Given distinct primes $a, b, c$ such that $a+bc$ is odd, which of the following expressions is always even?

Question

Suppose that $a, b, c$ are distinct primes such that $a+bc$ is an odd integer. Which of the following expressions is always even?

1. $(a-c)b$
2. $ab-c$
3. $abc$
4. $(a+b)c$
5. $ac+b$

By definition, there's only one prime that is even, which is $2$. So if $a+bc$ is odd, then either $a$ or $bc$ is odd and not both. If $a = 2$, then $2+bc$ is odd if and only if $bc$ is odd which is true since $b, c$ are primes.
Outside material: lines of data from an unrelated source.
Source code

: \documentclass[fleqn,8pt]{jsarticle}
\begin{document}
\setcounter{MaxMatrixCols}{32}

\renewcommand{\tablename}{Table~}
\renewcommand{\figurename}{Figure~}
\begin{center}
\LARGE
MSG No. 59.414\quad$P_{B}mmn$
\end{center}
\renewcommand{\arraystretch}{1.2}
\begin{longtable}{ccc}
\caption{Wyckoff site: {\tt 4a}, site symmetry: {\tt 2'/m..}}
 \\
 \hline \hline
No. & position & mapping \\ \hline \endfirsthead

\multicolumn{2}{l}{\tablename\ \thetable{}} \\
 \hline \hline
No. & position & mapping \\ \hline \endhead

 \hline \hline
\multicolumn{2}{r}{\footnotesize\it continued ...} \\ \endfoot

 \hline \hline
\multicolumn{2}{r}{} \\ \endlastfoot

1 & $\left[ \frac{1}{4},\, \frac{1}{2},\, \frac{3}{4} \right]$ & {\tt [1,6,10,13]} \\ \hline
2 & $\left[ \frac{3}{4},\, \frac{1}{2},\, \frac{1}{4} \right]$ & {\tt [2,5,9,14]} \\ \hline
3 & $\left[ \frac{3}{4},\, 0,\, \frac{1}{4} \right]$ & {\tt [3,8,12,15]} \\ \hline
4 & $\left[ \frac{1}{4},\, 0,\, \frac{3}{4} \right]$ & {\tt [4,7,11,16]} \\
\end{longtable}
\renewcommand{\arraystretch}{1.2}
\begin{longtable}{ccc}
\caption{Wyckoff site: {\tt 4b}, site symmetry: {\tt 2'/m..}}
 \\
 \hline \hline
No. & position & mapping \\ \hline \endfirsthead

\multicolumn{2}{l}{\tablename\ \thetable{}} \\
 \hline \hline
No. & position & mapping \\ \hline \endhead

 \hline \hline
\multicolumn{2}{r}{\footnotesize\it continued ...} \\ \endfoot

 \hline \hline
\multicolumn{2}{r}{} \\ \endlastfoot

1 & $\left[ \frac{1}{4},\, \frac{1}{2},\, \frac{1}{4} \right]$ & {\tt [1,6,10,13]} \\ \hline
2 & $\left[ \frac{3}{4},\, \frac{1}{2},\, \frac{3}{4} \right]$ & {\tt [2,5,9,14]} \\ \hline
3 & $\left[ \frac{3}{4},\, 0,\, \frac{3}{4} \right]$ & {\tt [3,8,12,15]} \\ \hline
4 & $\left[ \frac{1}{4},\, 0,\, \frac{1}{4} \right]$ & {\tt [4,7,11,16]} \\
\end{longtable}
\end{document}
If $a\neq 2$, then $bc$ is even and so either $b = 2$ or $c = 2$. From which we conclude that one of the primes $a, b, c$ is $2$, and that $abc$ is always even.

Answer 1

Your answer is correct. It might be worth checking that none of the other options would be correct. As you say, exactly one of $a,b,c$ is $2$ and the others are odd. Therefore:

1. $(a-c)b$ is odd if $a=2$ or $c=2$;
2. $ab-c$ is always odd, because $2$ is a factor of either the first term or the second term but not both;
3. $(a+b)c$ is odd if $a=2$ or $b=2$;
4. $ac+b$ is always odd for the same reason as 2.